Erforderlich für eine den Anforderungen des § 124a Abs. 4 Satz 4 VwGO genügende Divergenzrüge ist die Darlegung, mit welchem Rechtssatz das Verwaltungsgericht von einem in der Rechtsprechung der in § 124 Abs. 2 Nr. 4 VwGO genannten Gerichte aufgestellten Rechtssatz abgewichen sein soll und weiter das Beruhen des angefochtenen Urteils auf der dargelegten Abweichung (vgl. Seibert in Sodan/Ziekow, VwGO, 4. Aufl., § 124a Rn. 215).
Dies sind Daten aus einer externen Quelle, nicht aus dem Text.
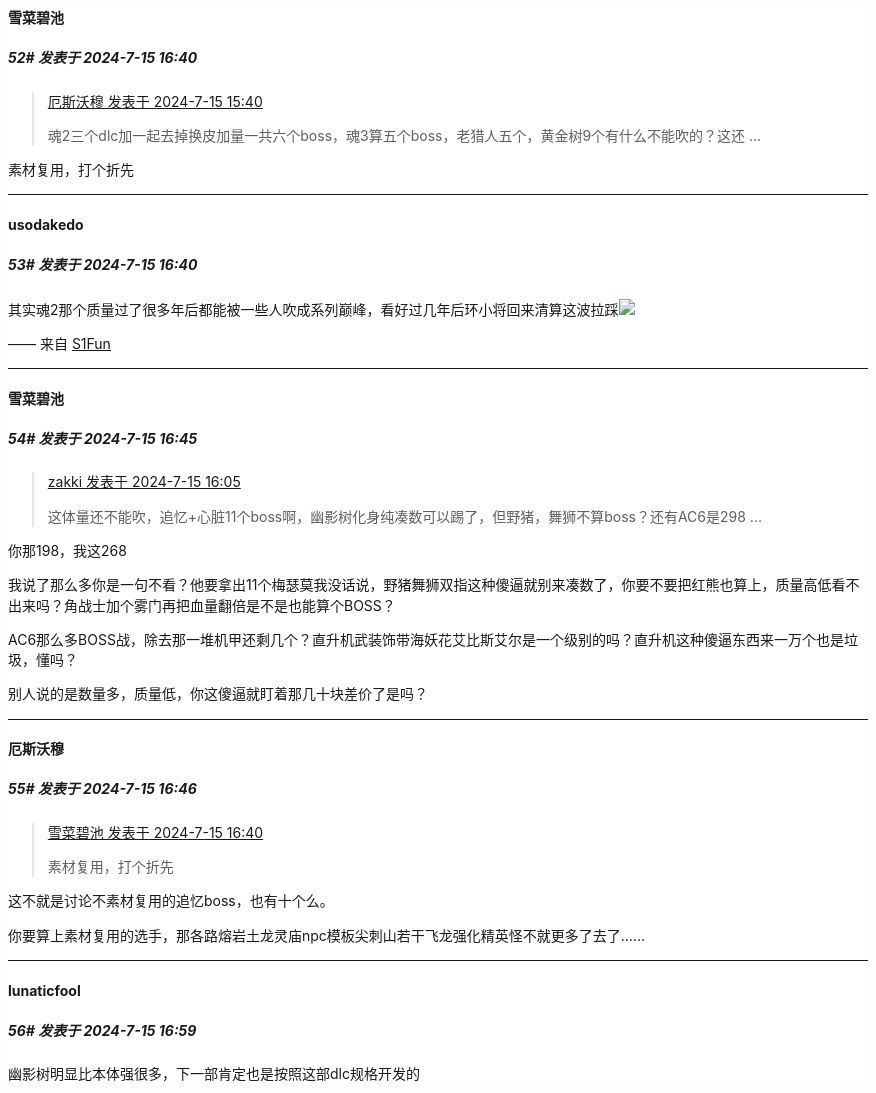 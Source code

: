 ####  雪菜碧池  
##### 52#       发表于 2024-7-15 16:40

<blockquote><a href="httphttps://bbs.saraba1st.com/2b/forum.php?mod=redirect&amp;goto=findpost&amp;pid=65591947&amp;ptid=2191519" target="_blank">厄斯沃穆 发表于 2024-7-15 15:40</a>

魂2三个dlc加一起去掉换皮加量一共六个boss，魂3算五个boss，老猎人五个，黄金树9个有什么不能吹的？这还 ...</blockquote>
素材复用，打个折先

*****

####  usodakedo  
##### 53#       发表于 2024-7-15 16:40

其实魂2那个质量过了很多年后都能被一些人吹成系列巅峰，看好过几年后环小将回来清算这波拉踩<img src="https://static.saraba1st.com/image/smiley/face2017/067.png" referrerpolicy="no-referrer">

—— 来自 [S1Fun](https://s1fun.koalcat.com)


*****

####  雪菜碧池  
##### 54#       发表于 2024-7-15 16:45

<blockquote><a href="httphttps://bbs.saraba1st.com/2b/forum.php?mod=redirect&amp;goto=findpost&amp;pid=65592222&amp;ptid=2191519" target="_blank">zakki 发表于 2024-7-15 16:05</a>

这体量还不能吹，追忆+心脏11个boss啊，幽影树化身纯凑数可以踢了，但野猪，舞狮不算boss？还有AC6是298 ...</blockquote>
你那198，我这268

 我说了那么多你是一句不看？他要拿出11个梅瑟莫我没话说，野猪舞狮双指这种傻逼就别来凑数了，你要不要把红熊也算上，质量高低看不出来吗？角战士加个雾门再把血量翻倍是不是也能算个BOSS？

AC6那么多BOSS战，除去那一堆机甲还剩几个？直升机武装饰带海妖花艾比斯艾尔是一个级别的吗？直升机这种傻逼东西来一万个也是垃圾，懂吗？

别人说的是数量多，质量低，你这傻逼就盯着那几十块差价了是吗？

*****

####  厄斯沃穆  
##### 55#       发表于 2024-7-15 16:46

<blockquote><a href="httphttps://bbs.saraba1st.com/2b/forum.php?mod=redirect&amp;goto=findpost&amp;pid=65592600&amp;ptid=2191519" target="_blank">雪菜碧池 发表于 2024-7-15 16:40</a>

素材复用，打个折先</blockquote>
这不就是讨论不素材复用的追忆boss，也有十个么。

你要算上素材复用的选手，那各路熔岩土龙灵庙npc模板尖刺山若干飞龙强化精英怪不就更多了去了……


*****

####  lunaticfool  
##### 56#       发表于 2024-7-15 16:59

幽影树明显比本体强很多，下一部肯定也是按照这部dlc规格开发的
Zumindest an dem letztgenannten Tatbestandsmerkmal fehlt es hier, weil – wie soeben dargestellt – ein eheunabhängiges (eigenständiges) Aufenthaltsrecht auch bei der Annahme des Klägers, hierfür seien „zwei Ehebestandsjahre ausreichend“, nicht entstanden ist, denn es fehlt an der erforderlichen durchgängigen Rechtmäßigkeit des Aufenthalts während der zwei Jahre.
Die Kostenentscheidung folgt nach alledem aus § 154 Abs. 2 VwGO.
Die Streitwertfestsetzung beruht auf § 63 Abs. 2 Satz 1, § 47 Abs. 1, 3 und § 52 Abs. 2 GKG.
Dieser Beschluss ist unanfechtbar (§ 152 Abs. 1 VwGO). Mit der Ablehnung des Antrags auf Zulassung der Berufung wird die Entscheidung des Verwaltungsgerichts rechtskräftig (§ 124a Abs. 5 Satz 4 VwGO).